Literary Friday ya’ll…..

Friday, Bloggiesta, and lots of reading! What’s your Friday plans?

1. Deep South Magazine and their #literaryfriday: News of James Franco as Faulkner, SoFest of Books in Nashville, 11 scariest mothers in books, upcoming book signings, what Erin is reading now (some good looking books that *may* be on the upcoming Fall Reading list!) and much more!

2. Bloggiesta is happening this weekend! Basically, it’s a 3 day weekend to work on your blog, make connections and visit the other blogs hosting the mini-challenges. It’s blog love, baby! I don’t always participate in Bloggiesta- but I try to do some work when I can during these 3 day blog-love weekends! This time, I’m REALLY trying because 2 of my fav blog buddies- Rebecca @ Love At First Book and Allison @ The Book Wheel are both hosting mini-challenges (Whoo, Rebecca and Allison! Proud of you girls!)

Here are some interesting Bloggiesta-related things I’ve found today:

Love At First Book: How To Host (and participate) in a Digital Book Club & Giveaway!
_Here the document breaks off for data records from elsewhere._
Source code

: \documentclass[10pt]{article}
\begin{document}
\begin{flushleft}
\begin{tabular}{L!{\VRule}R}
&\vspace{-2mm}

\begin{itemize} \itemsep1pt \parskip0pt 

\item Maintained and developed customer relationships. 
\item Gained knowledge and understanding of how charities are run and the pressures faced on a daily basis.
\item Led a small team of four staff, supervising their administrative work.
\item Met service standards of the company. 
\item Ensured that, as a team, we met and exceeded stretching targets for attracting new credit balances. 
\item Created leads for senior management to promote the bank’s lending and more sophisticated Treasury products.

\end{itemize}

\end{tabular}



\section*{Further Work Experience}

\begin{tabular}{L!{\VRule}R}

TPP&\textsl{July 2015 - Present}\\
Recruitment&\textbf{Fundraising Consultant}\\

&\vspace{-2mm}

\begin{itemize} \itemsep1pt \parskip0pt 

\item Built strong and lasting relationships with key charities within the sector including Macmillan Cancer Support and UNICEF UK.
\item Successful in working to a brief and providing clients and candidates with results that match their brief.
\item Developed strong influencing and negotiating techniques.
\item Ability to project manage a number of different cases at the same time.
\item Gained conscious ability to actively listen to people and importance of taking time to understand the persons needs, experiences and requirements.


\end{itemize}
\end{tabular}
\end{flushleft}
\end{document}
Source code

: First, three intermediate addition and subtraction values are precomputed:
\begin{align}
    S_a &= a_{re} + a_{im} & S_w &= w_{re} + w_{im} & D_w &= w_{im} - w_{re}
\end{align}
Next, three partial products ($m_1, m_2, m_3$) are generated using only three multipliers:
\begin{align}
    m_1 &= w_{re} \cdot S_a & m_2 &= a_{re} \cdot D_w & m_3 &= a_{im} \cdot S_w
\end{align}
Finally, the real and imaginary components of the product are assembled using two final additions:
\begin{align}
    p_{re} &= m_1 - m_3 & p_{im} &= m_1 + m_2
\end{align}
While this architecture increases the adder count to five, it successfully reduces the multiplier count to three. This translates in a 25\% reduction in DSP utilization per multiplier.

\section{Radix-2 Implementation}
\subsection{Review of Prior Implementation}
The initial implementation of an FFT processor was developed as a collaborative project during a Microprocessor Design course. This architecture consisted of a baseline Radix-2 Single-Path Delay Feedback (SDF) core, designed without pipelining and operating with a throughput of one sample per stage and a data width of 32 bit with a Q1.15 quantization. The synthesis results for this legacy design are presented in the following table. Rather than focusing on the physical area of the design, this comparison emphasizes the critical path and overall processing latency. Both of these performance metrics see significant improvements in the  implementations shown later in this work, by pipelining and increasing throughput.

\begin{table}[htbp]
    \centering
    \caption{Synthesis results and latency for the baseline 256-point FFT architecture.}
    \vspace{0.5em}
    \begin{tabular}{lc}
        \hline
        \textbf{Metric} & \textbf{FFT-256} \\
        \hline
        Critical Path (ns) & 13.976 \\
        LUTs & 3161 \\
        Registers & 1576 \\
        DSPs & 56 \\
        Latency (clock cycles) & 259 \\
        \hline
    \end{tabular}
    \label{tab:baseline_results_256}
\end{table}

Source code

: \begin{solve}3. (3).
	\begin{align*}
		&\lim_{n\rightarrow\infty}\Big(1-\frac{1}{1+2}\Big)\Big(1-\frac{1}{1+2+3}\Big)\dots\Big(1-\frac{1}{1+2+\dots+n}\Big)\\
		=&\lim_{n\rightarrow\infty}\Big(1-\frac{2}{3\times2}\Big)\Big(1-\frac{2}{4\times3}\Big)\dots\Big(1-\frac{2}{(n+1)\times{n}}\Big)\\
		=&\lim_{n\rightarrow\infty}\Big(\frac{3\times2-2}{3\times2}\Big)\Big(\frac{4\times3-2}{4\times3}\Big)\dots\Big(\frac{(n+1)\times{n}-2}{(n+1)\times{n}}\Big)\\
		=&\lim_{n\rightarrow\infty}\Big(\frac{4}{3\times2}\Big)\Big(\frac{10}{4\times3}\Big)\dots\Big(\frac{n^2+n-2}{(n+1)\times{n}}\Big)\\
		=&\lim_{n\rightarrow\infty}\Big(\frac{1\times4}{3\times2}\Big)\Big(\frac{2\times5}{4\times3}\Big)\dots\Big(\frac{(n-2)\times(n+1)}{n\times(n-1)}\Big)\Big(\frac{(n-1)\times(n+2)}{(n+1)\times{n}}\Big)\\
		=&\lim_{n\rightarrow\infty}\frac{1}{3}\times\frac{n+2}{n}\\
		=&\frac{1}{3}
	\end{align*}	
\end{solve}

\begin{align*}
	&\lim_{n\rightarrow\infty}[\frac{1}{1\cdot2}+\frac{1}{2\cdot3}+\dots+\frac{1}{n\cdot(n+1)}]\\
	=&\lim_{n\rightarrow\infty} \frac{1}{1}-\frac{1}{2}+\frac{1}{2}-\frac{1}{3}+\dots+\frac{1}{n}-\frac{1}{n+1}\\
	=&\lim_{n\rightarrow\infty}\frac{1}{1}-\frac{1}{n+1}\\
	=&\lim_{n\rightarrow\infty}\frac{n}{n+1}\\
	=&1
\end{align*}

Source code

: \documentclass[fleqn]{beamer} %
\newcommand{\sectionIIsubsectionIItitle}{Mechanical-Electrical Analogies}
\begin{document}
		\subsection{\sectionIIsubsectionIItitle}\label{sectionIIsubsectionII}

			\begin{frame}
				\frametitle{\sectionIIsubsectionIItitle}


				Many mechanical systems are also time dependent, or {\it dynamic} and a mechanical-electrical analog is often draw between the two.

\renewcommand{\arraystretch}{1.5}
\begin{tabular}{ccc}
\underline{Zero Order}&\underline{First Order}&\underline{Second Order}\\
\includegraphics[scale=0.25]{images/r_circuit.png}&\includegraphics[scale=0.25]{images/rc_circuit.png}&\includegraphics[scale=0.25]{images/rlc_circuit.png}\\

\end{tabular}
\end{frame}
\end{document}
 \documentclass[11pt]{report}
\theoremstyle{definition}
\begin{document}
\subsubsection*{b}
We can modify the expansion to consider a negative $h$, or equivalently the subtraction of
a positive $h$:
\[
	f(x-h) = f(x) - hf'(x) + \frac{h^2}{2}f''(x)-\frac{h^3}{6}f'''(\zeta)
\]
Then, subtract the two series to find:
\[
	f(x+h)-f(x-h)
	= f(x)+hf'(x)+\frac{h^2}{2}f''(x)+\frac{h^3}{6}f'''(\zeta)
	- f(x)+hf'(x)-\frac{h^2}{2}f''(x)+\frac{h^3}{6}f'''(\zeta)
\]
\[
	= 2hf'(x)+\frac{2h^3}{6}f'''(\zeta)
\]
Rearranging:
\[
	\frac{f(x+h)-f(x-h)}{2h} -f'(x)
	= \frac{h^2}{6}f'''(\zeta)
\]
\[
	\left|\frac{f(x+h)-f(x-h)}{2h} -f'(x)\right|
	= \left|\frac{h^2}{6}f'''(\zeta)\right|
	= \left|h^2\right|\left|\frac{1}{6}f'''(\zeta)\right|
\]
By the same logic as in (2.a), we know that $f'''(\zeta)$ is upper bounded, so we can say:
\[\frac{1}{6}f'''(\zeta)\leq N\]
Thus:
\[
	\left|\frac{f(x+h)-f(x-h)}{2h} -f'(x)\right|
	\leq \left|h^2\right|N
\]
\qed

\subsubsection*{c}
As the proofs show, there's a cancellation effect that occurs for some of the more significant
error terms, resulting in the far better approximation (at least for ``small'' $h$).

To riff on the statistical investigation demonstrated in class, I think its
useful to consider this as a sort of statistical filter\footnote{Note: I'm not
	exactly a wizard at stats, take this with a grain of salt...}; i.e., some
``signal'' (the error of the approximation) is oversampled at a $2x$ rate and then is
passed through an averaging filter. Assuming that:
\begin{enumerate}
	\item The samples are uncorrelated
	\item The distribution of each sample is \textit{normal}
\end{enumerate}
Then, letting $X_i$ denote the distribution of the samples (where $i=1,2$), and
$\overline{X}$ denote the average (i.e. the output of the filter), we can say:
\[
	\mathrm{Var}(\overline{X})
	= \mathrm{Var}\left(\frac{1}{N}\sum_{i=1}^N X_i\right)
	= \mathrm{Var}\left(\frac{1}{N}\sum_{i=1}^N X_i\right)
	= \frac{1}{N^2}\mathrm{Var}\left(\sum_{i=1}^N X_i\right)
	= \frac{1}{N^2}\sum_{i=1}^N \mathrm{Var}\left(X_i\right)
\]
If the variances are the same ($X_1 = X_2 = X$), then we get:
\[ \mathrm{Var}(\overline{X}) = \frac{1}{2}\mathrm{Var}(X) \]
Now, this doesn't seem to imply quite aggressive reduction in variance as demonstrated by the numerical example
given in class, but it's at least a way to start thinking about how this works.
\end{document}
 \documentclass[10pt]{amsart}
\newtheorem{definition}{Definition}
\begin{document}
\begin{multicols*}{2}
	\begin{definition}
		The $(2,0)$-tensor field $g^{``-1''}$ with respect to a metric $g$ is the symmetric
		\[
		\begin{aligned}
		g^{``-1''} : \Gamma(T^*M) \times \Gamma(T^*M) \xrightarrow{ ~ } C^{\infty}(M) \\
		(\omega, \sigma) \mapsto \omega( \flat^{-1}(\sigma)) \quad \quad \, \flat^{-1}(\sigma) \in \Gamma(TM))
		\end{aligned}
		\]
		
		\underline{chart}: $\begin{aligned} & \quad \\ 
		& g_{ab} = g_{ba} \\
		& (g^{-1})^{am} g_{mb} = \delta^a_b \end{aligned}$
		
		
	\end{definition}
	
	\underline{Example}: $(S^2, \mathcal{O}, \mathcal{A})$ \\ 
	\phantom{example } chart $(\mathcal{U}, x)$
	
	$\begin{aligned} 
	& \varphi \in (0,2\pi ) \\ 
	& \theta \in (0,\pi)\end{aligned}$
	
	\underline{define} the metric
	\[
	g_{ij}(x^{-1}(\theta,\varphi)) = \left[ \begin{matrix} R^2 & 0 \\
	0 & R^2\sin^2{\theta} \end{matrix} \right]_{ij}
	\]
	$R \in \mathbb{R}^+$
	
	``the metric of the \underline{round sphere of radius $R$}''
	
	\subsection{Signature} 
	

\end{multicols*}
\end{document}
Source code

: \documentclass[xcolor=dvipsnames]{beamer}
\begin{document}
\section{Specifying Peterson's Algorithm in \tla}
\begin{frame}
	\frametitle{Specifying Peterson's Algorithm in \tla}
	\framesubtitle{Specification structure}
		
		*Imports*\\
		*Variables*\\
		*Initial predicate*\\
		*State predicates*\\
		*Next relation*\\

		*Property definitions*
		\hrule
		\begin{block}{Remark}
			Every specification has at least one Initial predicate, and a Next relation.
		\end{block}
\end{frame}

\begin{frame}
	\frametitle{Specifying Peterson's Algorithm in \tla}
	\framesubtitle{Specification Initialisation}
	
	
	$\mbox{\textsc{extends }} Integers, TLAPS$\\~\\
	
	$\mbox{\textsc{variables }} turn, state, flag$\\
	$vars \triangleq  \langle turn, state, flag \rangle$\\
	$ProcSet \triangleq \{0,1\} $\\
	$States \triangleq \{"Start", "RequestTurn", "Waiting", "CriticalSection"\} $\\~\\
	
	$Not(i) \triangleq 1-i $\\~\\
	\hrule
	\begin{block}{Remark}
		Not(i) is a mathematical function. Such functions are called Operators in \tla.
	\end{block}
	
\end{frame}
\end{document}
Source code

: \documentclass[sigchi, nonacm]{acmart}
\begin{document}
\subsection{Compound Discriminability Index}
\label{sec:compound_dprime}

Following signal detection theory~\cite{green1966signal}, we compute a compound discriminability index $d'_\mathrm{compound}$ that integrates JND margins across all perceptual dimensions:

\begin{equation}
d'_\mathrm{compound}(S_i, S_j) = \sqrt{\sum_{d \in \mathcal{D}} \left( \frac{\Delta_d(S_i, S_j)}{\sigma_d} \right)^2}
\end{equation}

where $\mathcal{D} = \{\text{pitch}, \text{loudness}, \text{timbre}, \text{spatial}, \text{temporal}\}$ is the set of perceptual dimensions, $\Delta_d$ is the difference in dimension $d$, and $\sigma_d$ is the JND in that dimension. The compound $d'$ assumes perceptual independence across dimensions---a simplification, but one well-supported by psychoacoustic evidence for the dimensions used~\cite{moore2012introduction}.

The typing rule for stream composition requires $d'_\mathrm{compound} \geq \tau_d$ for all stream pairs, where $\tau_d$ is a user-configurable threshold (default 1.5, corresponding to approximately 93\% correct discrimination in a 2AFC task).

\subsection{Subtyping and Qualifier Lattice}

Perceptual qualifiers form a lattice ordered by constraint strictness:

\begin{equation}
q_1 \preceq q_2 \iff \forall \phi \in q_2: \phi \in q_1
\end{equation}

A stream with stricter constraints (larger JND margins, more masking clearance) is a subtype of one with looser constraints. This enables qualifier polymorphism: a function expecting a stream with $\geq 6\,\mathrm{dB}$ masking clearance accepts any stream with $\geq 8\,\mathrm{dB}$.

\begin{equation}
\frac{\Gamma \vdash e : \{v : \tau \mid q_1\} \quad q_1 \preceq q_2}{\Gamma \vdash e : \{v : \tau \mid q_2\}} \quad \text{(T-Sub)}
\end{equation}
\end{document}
The Book Wheel: 50 Bookish Things

Always With a Book: Bloggiesta.. My To Do List and Updates

Books Speak Volumes: Ten Things Every Book Blog Needs

 

3. Did you know that I’ll be co-hosting the Hank Phillippi Ryan chat with Literary New England on September 25th at 8pmEST? You didn’t?! Well, I am! Be there as we talk about THE WRONG GIRL and giveaway some books! Use hashtag #LNEChat to join I the fun! This will be the first of 2 scheduled Literary New England/She Reads chats- and everyone is very excited!

My blogger friend, Always With a Book, got to meet Hank Phillippi Ryan this week (and was kind enough to pick me up a signed book!) Read about K meeting HPR- Author Meet and Greet: Hank Phillippi Ryan

 

4. This isn’t Bloggiesta related, but Ivory Owl Reviews blogged this week about what she learned in her first year of blogging- and it’s worth a read!

 

5. #giveaway: Have you heard of The Returned by Jason Mott? The blog-osphere is all a-twitter about this book! And you are in luck! Luxury Reading is giving away a copy! Need more of The Returned? The Book Wheel was lucky enough to get an interview with Jason Mott (that girl is a mover and shaker- folks!)

 

6. 2 reviews posted this week on Traveling With TBeautiful Day by Elin Hilderbrand and What A Mother Knows by Leslie Lehr.

 

7. Holly Goddard Jones, author of The Next Time You See Me, stopped by Traveling With T this week for an Interview and Author Spotlight.

 

8. Book Lovers Unite September read Astor Place Vintage is still going on at Book-alicious Mama and October’s book has been announced for when it returns to Traveling With T: The Life List by Lori Nelson Spielman I’m very excited for this discussion- and I hope you will join in the fun! Reading schedule to be posted next week!

 

9. Catching up on posting about 2 fab authors I met over the summer: Meeting Anton DiSclafani and Meeting Susan Crandall

 

10. Another Blogger Made of AWESOME: Drey @ Drey’s Library!

 

11. My #fridayreads: Astor Place Vintage, Wedding Belles by Beth Albright, and maybe 212 by Alafair Burke! What are you reading for #fridayreads?

 

Happy Reading and good luck with Bloggiesta if you are participating!

 

 

 

 

 

Interview with Holly Goddard Jones, author of The Next Time You See Me

the next time you see me

I had the opportunity to review Holly Goddard Jones debut novel, The Next Time You See Me, and I really enjoyed the book! So much so that I decided to ask Holly if she would come by Traveling With T for an interview- and lucky for me, she said yes!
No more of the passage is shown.